> _Task inputs_
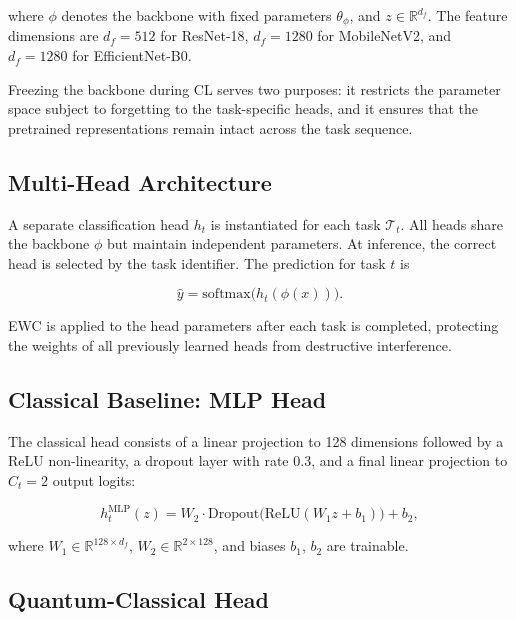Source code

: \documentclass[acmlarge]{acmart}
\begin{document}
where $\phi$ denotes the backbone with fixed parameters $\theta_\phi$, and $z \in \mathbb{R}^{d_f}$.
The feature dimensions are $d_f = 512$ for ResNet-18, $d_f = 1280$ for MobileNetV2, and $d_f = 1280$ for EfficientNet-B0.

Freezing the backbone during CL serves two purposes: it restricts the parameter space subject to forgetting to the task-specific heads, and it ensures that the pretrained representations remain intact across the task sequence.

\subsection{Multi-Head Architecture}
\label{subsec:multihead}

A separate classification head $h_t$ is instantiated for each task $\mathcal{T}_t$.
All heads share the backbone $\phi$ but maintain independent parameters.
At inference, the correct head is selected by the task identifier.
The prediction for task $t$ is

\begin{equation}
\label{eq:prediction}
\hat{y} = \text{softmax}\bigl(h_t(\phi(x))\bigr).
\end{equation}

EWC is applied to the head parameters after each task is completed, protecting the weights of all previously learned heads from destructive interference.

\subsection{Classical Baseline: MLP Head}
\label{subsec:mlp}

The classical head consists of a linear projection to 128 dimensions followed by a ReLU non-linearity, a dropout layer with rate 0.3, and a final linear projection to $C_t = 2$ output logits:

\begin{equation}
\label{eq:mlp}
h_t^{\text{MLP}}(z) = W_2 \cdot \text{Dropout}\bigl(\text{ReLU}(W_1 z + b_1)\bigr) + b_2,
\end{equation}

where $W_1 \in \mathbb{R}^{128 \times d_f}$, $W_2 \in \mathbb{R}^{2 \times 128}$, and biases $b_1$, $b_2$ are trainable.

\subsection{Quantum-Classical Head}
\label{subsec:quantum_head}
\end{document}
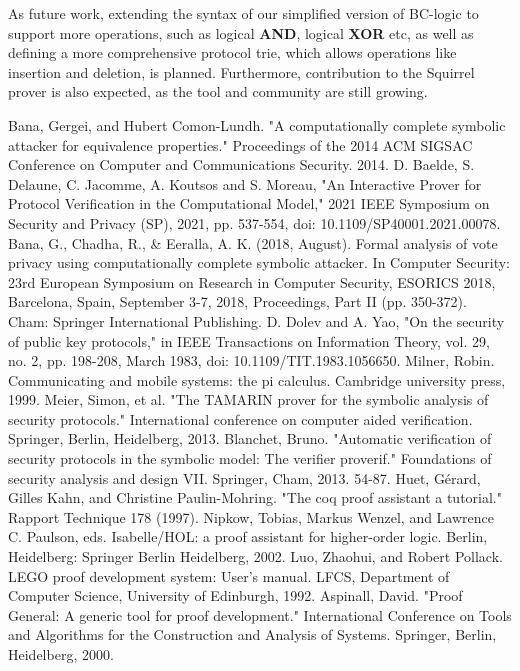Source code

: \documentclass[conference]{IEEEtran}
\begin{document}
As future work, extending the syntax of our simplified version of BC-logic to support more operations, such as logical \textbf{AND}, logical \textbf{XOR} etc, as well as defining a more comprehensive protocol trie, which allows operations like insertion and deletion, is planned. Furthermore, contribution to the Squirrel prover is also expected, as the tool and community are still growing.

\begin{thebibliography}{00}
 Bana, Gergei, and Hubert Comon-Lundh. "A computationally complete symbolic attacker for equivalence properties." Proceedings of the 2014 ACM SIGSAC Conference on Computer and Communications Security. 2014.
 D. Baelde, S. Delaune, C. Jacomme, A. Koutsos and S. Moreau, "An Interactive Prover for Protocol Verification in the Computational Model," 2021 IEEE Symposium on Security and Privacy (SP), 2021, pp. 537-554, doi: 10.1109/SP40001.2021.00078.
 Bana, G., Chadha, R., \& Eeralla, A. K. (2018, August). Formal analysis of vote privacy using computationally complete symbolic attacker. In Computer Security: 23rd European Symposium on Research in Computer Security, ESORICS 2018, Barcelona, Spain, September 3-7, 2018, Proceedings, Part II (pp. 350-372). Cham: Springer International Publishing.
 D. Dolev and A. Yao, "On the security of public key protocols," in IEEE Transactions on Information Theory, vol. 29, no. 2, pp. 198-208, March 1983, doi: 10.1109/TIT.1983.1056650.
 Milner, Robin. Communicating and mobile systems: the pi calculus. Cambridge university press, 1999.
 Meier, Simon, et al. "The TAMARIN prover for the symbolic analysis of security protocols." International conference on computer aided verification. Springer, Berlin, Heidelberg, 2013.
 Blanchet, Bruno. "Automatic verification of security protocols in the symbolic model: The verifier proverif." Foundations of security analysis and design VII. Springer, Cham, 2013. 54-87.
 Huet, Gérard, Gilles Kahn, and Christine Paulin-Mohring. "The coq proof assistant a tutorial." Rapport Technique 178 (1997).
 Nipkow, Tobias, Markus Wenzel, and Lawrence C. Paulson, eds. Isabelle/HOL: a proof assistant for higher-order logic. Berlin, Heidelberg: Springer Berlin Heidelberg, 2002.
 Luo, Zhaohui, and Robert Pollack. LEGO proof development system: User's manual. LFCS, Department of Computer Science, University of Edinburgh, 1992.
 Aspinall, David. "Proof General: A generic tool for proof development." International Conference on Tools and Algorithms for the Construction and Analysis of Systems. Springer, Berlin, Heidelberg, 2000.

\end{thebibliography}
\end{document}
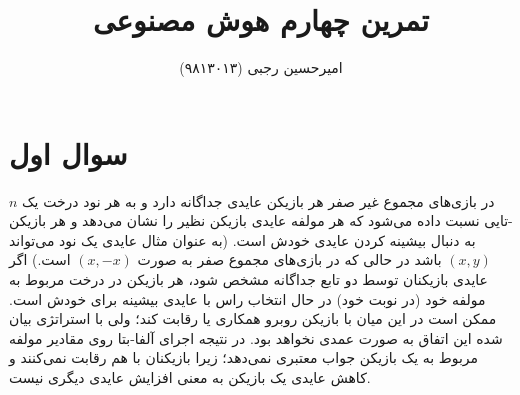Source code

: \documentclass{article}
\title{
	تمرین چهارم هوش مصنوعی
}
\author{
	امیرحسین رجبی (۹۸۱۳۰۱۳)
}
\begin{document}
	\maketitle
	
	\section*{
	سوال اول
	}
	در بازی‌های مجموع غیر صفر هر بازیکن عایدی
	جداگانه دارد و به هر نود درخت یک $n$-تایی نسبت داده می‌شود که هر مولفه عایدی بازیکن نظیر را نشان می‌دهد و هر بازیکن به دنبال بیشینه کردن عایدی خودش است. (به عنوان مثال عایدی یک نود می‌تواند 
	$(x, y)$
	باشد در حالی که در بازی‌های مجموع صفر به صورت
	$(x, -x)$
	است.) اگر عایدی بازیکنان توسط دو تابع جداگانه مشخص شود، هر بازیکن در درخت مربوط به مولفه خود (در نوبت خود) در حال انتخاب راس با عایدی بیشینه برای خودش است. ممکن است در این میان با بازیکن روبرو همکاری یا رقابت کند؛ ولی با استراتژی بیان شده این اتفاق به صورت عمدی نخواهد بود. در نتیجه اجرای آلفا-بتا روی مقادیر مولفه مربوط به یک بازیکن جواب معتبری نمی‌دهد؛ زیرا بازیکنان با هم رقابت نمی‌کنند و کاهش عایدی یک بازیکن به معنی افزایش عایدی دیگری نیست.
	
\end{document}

> _Action item_
Report how many lines above contain the string "tool". Please write the number only.

> _Task response_
2